Ocean acidification and its economic, cultural and political implications are one of the biggest environmental challenges man will face in the coming years. As Reid Wilson reported for The Washington Post on July 31, 2014, this rapid change in sea chemistry is frightening even scientists.

Today, as much as one third of the water on the West Coast is acidic enough to be "corrosive," Richard Feely, a senior scientist at the National Oceanic and Atmospheric Administration's Pacific Marine Environmental Laboratory and the University of Washington, told The Washington Post. According to estimates, "by 2050, 50 to 70 percent of the water will be corrosive."

As the environmental consequences become more apparent, so do the political repercussions—as in the state of Washington where, according to a front-page story on August 4, 2014, in the New York Times, Gov. Jay Inslee is citing threats to the state's oyster industry in a push to elect legislators who will support aggressive legislation to curb the rate of climate change.

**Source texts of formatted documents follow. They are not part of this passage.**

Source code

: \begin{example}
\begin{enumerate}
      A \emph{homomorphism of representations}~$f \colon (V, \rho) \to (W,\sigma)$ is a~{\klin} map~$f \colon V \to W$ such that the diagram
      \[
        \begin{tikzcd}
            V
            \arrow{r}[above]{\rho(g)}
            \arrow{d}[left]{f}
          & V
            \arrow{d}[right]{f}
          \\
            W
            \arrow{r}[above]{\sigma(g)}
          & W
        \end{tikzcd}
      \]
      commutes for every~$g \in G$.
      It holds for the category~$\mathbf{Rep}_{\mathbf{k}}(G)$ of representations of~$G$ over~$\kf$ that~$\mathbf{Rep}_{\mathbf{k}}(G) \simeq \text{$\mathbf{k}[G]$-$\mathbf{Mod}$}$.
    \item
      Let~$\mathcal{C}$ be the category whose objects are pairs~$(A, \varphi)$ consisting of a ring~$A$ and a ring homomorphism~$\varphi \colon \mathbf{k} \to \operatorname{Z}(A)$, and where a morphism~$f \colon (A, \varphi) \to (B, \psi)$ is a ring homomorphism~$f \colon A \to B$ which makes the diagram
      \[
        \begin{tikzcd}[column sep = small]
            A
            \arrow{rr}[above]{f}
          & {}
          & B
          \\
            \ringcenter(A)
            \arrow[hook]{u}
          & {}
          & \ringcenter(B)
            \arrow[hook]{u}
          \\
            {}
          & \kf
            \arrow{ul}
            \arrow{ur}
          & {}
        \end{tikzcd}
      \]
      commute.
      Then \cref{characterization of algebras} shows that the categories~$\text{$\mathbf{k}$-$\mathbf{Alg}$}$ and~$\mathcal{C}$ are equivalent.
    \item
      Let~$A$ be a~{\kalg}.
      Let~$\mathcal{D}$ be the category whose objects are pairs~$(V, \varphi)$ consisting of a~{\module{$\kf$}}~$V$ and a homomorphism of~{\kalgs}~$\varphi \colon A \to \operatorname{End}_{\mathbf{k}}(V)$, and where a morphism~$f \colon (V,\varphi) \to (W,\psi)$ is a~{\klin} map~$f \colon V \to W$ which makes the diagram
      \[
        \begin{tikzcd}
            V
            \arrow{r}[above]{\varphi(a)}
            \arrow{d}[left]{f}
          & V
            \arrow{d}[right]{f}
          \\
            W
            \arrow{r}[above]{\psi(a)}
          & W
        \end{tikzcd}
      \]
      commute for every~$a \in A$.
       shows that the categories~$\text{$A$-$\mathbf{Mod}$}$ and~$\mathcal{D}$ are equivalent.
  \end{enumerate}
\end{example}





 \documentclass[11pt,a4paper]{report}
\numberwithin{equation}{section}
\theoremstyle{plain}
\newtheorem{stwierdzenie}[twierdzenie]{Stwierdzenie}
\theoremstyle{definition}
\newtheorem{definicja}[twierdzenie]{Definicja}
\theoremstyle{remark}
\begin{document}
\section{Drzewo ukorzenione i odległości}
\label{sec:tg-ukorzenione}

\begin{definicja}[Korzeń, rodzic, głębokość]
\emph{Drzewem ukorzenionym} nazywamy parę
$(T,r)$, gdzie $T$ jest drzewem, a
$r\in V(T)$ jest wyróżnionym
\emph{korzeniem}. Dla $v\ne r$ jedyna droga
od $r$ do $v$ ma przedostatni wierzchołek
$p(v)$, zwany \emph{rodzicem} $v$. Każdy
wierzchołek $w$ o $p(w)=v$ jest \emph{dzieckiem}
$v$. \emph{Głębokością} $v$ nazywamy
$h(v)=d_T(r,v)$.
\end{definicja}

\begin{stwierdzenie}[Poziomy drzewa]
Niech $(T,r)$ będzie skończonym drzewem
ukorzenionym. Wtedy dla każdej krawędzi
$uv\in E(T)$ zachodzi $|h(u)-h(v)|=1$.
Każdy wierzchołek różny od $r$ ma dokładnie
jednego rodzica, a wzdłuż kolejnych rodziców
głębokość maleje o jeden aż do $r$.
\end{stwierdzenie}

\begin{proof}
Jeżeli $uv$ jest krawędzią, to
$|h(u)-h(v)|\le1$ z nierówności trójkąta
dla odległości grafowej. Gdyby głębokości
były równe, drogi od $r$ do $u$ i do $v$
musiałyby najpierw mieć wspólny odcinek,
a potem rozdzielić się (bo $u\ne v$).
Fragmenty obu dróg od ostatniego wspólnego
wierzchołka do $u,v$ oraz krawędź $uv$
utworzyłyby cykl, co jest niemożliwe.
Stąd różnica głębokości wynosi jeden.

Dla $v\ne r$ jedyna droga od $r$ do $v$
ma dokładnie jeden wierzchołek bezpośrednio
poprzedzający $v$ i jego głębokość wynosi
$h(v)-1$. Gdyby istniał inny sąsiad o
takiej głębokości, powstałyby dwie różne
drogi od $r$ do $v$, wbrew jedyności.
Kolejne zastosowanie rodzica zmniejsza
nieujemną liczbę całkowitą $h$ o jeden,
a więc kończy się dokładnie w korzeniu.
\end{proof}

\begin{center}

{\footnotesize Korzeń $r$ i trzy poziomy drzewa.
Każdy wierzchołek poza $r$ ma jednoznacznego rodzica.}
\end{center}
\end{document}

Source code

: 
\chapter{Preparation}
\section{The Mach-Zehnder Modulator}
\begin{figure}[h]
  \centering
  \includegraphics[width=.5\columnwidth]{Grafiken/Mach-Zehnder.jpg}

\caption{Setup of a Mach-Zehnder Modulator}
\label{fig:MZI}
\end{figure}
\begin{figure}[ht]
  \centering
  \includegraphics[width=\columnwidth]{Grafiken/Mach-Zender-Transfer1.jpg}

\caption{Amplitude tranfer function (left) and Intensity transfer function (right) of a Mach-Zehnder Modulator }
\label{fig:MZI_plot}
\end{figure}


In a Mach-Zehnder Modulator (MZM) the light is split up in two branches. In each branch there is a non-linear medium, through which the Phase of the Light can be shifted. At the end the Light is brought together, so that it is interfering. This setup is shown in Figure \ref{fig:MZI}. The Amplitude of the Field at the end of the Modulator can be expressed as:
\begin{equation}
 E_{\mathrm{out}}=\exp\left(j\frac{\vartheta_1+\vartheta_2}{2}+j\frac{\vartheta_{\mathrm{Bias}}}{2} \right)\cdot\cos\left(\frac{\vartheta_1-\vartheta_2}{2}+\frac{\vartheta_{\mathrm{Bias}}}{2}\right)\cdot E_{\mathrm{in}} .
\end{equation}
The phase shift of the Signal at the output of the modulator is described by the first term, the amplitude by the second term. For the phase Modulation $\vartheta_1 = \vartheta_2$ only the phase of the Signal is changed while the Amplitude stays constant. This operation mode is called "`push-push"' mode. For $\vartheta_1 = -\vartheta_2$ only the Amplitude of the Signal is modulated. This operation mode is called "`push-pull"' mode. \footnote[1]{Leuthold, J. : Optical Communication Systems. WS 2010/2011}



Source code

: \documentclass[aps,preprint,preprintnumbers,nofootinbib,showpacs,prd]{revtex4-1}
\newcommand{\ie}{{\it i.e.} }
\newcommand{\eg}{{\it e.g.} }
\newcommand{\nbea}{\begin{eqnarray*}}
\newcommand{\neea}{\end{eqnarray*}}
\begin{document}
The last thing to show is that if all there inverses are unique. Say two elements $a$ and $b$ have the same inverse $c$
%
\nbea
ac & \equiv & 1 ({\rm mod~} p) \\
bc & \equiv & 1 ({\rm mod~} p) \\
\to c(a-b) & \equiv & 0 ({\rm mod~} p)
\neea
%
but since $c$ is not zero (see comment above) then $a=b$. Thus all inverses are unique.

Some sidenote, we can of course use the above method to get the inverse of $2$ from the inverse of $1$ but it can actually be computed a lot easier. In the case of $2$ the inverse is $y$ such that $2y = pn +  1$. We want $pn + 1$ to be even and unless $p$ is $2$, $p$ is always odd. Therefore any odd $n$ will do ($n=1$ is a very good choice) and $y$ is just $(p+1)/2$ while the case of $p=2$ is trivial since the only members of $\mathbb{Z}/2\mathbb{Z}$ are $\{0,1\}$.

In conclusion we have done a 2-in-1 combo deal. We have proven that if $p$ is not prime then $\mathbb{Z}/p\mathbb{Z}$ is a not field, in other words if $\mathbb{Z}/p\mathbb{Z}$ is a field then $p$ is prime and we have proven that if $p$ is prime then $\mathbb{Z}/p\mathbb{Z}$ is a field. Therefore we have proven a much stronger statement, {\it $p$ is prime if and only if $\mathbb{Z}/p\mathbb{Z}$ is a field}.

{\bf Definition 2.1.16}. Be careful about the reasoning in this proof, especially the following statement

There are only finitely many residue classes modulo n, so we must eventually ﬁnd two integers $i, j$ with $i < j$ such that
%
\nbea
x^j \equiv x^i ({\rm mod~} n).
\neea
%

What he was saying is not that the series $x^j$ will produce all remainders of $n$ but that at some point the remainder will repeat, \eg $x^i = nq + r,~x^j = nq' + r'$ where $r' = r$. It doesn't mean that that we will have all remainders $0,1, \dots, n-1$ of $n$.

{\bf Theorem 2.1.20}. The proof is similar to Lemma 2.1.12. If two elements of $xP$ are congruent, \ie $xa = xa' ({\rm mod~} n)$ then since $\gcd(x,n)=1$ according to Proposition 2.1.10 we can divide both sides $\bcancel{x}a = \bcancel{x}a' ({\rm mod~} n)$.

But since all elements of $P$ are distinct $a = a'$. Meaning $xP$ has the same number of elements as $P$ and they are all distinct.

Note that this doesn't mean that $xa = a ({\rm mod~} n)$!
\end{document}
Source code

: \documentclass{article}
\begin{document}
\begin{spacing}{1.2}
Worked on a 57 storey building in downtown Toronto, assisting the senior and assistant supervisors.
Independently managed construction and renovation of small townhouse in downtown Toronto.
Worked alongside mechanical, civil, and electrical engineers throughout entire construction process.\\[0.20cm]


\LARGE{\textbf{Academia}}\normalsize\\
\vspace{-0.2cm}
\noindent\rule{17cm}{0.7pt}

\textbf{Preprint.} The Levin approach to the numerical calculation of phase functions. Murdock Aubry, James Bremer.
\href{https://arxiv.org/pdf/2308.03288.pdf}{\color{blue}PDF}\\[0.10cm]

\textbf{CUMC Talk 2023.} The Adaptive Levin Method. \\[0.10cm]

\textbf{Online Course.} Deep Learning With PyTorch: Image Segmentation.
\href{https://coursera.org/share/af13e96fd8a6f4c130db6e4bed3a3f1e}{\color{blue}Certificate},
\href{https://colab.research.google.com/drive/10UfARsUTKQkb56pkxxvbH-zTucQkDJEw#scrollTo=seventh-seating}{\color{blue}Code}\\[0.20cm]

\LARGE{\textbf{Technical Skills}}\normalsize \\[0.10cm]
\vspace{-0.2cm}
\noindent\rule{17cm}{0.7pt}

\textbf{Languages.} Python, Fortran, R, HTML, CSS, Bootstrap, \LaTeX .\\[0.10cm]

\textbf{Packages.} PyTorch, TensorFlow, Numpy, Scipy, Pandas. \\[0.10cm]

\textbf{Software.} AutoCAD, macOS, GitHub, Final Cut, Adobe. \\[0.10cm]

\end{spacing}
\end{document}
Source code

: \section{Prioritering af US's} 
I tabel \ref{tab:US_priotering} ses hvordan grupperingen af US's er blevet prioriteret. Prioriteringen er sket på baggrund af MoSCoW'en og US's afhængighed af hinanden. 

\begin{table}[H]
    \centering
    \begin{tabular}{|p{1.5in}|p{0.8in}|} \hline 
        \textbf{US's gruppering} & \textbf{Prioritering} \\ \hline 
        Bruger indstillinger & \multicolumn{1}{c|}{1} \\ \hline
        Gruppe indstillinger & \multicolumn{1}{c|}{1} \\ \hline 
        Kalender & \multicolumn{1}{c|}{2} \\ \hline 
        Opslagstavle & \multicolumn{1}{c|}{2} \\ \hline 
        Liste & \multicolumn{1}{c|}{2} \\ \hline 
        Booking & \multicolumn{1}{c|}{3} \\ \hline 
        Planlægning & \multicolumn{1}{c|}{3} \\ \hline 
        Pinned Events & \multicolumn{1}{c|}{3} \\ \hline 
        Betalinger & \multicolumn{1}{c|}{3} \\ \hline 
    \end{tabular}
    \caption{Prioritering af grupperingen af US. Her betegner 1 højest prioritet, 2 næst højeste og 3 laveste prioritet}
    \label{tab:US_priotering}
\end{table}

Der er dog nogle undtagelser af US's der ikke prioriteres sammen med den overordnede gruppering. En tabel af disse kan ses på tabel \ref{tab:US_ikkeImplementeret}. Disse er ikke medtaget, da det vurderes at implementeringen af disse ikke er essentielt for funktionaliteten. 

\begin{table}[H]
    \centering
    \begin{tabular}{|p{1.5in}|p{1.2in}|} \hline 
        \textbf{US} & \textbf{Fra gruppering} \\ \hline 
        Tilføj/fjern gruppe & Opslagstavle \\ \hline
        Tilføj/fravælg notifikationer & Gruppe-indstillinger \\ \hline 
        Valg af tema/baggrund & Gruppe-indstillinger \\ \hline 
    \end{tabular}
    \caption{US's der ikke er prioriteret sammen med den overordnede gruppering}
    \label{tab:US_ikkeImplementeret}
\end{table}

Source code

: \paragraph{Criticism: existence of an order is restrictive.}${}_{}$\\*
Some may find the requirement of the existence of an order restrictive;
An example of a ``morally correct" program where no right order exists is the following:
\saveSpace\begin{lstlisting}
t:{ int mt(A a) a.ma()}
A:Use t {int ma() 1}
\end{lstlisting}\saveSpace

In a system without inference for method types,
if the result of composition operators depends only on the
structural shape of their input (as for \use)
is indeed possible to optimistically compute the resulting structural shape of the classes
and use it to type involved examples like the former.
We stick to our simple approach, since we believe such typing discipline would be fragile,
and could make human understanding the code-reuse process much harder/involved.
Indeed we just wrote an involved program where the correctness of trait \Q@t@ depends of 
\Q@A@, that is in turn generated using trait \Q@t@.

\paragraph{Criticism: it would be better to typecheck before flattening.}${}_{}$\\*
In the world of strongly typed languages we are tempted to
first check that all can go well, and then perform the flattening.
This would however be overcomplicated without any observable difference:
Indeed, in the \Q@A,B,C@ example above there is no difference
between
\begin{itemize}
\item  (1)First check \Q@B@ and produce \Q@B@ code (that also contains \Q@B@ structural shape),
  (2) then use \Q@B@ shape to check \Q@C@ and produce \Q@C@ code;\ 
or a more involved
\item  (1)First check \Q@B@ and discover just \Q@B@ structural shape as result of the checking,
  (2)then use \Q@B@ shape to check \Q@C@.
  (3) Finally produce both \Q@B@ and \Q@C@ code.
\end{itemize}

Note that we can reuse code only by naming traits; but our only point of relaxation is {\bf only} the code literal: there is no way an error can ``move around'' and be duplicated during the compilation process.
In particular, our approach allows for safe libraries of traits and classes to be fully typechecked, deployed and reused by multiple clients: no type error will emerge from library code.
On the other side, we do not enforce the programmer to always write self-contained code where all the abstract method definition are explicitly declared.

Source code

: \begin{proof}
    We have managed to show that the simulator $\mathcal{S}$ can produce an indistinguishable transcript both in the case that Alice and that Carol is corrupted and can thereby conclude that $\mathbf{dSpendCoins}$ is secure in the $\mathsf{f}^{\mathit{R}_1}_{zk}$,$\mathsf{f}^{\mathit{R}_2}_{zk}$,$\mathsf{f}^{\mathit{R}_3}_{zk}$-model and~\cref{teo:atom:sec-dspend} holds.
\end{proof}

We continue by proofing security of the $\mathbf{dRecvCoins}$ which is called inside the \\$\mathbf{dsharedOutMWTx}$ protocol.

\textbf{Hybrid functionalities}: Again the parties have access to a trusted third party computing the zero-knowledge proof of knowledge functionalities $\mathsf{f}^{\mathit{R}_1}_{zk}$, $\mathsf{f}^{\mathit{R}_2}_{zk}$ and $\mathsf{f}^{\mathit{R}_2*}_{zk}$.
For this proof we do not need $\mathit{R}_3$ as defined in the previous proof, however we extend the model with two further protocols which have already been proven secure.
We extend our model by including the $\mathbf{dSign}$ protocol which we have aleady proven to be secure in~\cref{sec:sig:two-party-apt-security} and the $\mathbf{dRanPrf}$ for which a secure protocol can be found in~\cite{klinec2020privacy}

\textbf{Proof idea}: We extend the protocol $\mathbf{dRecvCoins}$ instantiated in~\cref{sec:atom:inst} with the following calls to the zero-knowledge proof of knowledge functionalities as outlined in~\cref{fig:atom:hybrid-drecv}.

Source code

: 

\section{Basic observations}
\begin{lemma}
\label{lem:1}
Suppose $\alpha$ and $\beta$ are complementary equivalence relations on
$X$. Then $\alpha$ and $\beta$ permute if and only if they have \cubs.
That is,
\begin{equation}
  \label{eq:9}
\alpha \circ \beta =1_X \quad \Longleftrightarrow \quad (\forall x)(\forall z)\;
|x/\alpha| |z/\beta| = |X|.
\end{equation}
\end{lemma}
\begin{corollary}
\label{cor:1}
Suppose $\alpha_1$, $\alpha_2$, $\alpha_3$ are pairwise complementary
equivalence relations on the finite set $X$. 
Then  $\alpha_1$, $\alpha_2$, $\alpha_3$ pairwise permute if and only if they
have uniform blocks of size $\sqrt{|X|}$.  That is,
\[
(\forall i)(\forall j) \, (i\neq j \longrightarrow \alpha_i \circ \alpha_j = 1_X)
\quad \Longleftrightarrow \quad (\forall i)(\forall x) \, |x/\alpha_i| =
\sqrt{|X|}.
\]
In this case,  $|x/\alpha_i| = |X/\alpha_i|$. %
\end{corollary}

Rapidly changing ocean pH and its impact on marine ecosystems—including the oysters of Puget Sound—is the focus of Pulitzer Center grantees Craig Welch and Steve Ringman's multimedia reporting project for The Seattle Times. Welch and Ringman traveled around the world to see first-hand the effects that rising CO2 levels will have on ocean life, but what they found surprised them: Acidification rates expected to occur later this century are already being surpassed.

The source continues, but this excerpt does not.